Note that the index sensor 21 and the reflecting mirror 22 in FIG. 3 detect that the laser beam deflected by the reflecting mirror 4 is reflected by the reflecting mirror 22 and irradiated to the index sensor 21, and start or end scanning. I am trying to detect the timing of this.

Although the present invention has been described above using examples, various modifications are possible according to the technical idea of the present invention. For example, in the embodiment, the width of the ligament 6a above the reflecting mirror 4 is narrower than that of the ligament 6b, but conversely, the width of the ligament 6b below the drive coil 5 is narrower than that of the ligament 6a. It can also be done. In this case, most of the weight and rotational moment of the reflecting mirror 4 and the driving coil 5 are supported by the ligament 6a, and the ligament 6b supports the reflecting mirror 4 and the driving coil 5 from the imaging transmitted from the outside to the mirror oscillator l. It plays a supporting role.
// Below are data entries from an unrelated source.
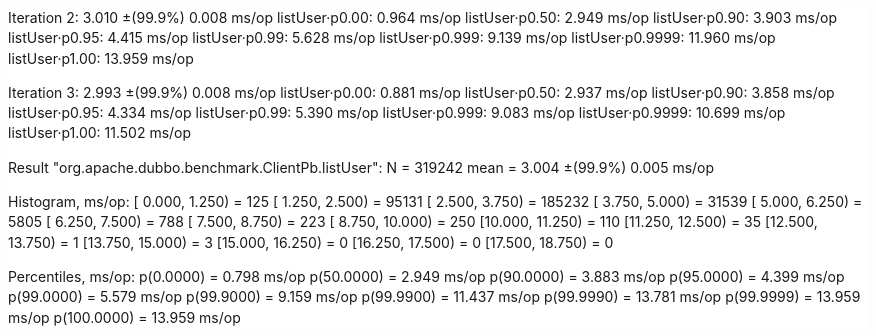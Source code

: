 Iteration   2: 3.010 ±(99.9%) 0.008 ms/op
                 listUser·p0.00:   0.964 ms/op
                 listUser·p0.50:   2.949 ms/op
                 listUser·p0.90:   3.903 ms/op
                 listUser·p0.95:   4.415 ms/op
                 listUser·p0.99:   5.628 ms/op
                 listUser·p0.999:  9.139 ms/op
                 listUser·p0.9999: 11.960 ms/op
                 listUser·p1.00:   13.959 ms/op

Iteration   3: 2.993 ±(99.9%) 0.008 ms/op
                 listUser·p0.00:   0.881 ms/op
                 listUser·p0.50:   2.937 ms/op
                 listUser·p0.90:   3.858 ms/op
                 listUser·p0.95:   4.334 ms/op
                 listUser·p0.99:   5.390 ms/op
                 listUser·p0.999:  9.083 ms/op
                 listUser·p0.9999: 10.699 ms/op
                 listUser·p1.00:   11.502 ms/op



Result "org.apache.dubbo.benchmark.ClientPb.listUser":
  N = 319242
  mean =      3.004 ±(99.9%) 0.005 ms/op

  Histogram, ms/op:
    [ 0.000,  1.250) = 125 
    [ 1.250,  2.500) = 95131 
    [ 2.500,  3.750) = 185232 
    [ 3.750,  5.000) = 31539 
    [ 5.000,  6.250) = 5805 
    [ 6.250,  7.500) = 788 
    [ 7.500,  8.750) = 223 
    [ 8.750, 10.000) = 250 
    [10.000, 11.250) = 110 
    [11.250, 12.500) = 35 
    [12.500, 13.750) = 1 
    [13.750, 15.000) = 3 
    [15.000, 16.250) = 0 
    [16.250, 17.500) = 0 
    [17.500, 18.750) = 0 

  Percentiles, ms/op:
      p(0.0000) =      0.798 ms/op
     p(50.0000) =      2.949 ms/op
     p(90.0000) =      3.883 ms/op
     p(95.0000) =      4.399 ms/op
     p(99.0000) =      5.579 ms/op
     p(99.9000) =      9.159 ms/op
     p(99.9900) =     11.437 ms/op
     p(99.9990) =     13.781 ms/op
     p(99.9999) =     13.959 ms/op
    p(100.0000) =     13.959 ms/op
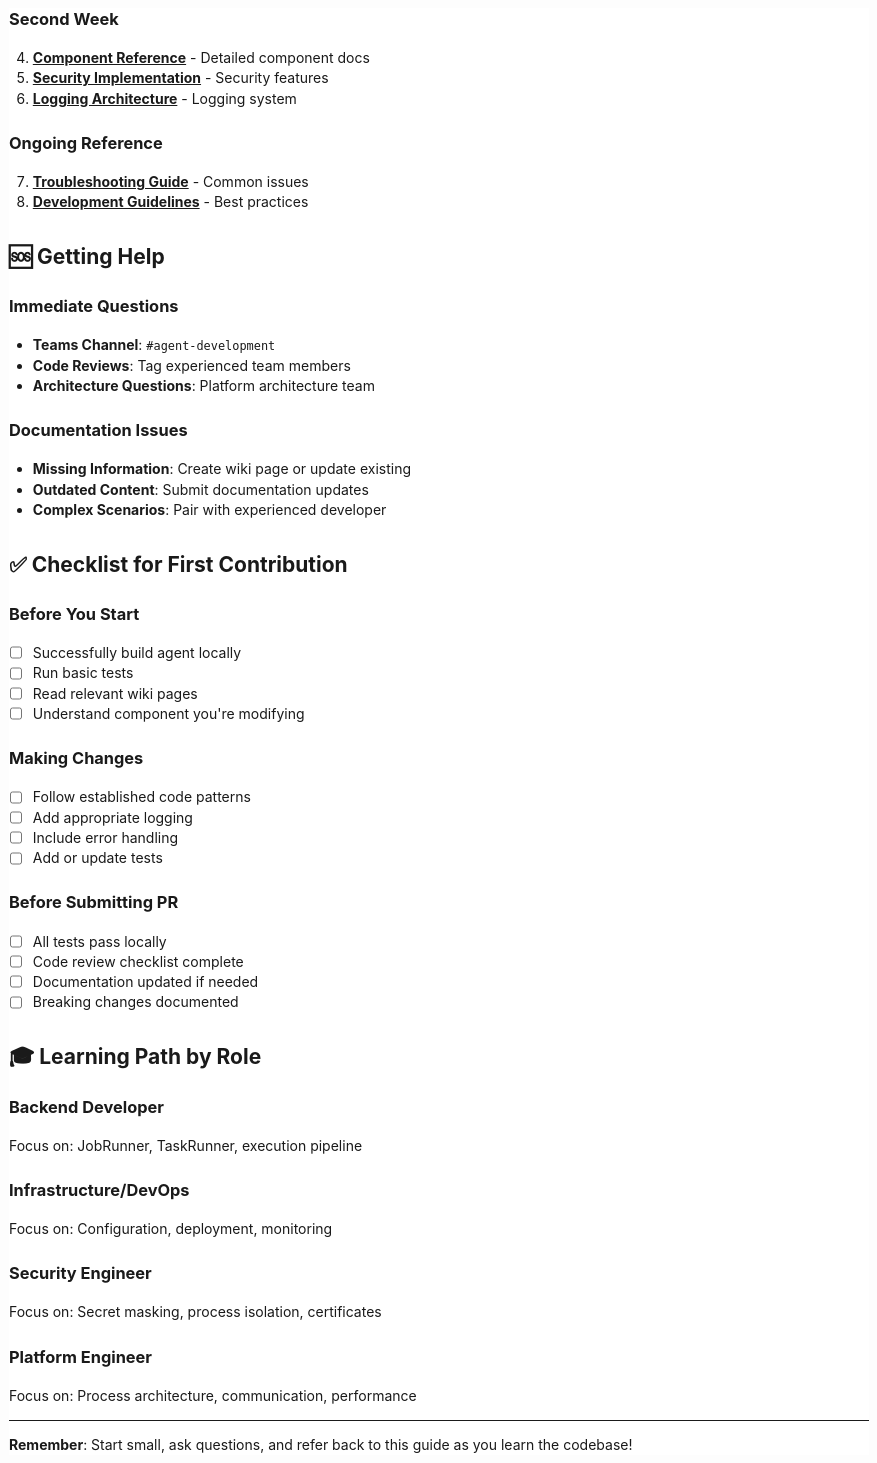 ### Second Week
4. **[Component Reference](./Component-Reference.md)** - Detailed component docs
5. **[Security Implementation](./Security-Implementation.md)** - Security features
6. **[Logging Architecture](./Logging-Architecture.md)** - Logging system

### Ongoing Reference
7. **[Troubleshooting Guide](./Troubleshooting-Guide.md)** - Common issues
8. **[Development Guidelines](./Development-Guidelines.md)** - Best practices

## 🆘 Getting Help

### Immediate Questions
- **Teams Channel**: `#agent-development`
- **Code Reviews**: Tag experienced team members
- **Architecture Questions**: Platform architecture team

### Documentation Issues
- **Missing Information**: Create wiki page or update existing
- **Outdated Content**: Submit documentation updates
- **Complex Scenarios**: Pair with experienced developer

## ✅ Checklist for First Contribution

### Before You Start
- [ ] Successfully build agent locally
- [ ] Run basic tests
- [ ] Read relevant wiki pages
- [ ] Understand component you're modifying

### Making Changes
- [ ] Follow established code patterns
- [ ] Add appropriate logging
- [ ] Include error handling
- [ ] Add or update tests

### Before Submitting PR
- [ ] All tests pass locally
- [ ] Code review checklist complete
- [ ] Documentation updated if needed
- [ ] Breaking changes documented

## 🎓 Learning Path by Role

### **Backend Developer**
Focus on: JobRunner, TaskRunner, execution pipeline

### **Infrastructure/DevOps**
Focus on: Configuration, deployment, monitoring

### **Security Engineer**
Focus on: Secret masking, process isolation, certificates

### **Platform Engineer**
Focus on: Process architecture, communication, performance

---

**Remember**: Start small, ask questions, and refer back to this guide as you learn the codebase!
(6) Effects of the Invention As explained above, the present invention includes a reflecting mirror that deflects a light beam, a drive coil that rotationally oscillates the reflecting mirror, a first ligament that supports the rotational oscillation of the reflecting mirror, A second ligament is provided to support the rotational vibration of the drive coil, and the first ligament and the second ligament are configured to have different widths, so that earthquake resistance can be achieved while using a sufficiently thin substrate such as a crystal substrate. It becomes possible to improve the

[Brief explanation of the drawing]

FIG. 1 is a front view showing an embodiment of a mirror oscillator according to the present invention, FIG. 2 is a perspective view showing an embodiment in which the mirror oscillator shown in FIG. 1 is used as a light beam deflector, and FIG. This figure is a plan view showing the arrangement of optical components when the light beam deflector shown in FIG. 2 is used in a copying machine. l...Mirror vibrator 2...Fixing member 3...L-shaped member. 4...Reflection mirror 5...◆Drive coil 6a...Ligament 6b, φ, Ligament 7 Life frame 8...Block member 9...Block member 10...Excitation Permanent magnet 11: Permanent magnet for excitation

Claims (1)

[Claims] A reflecting mirror that deflects a light beam, a driving coil that rotationally vibrates the reflecting mirror, a first ligament that supports the rotational vibration of the reflecting mirror, and a second ligament that supports the rotational vibration of the driving coil. A mirror vibrator comprising: the first ligament and the second ligament having different widths.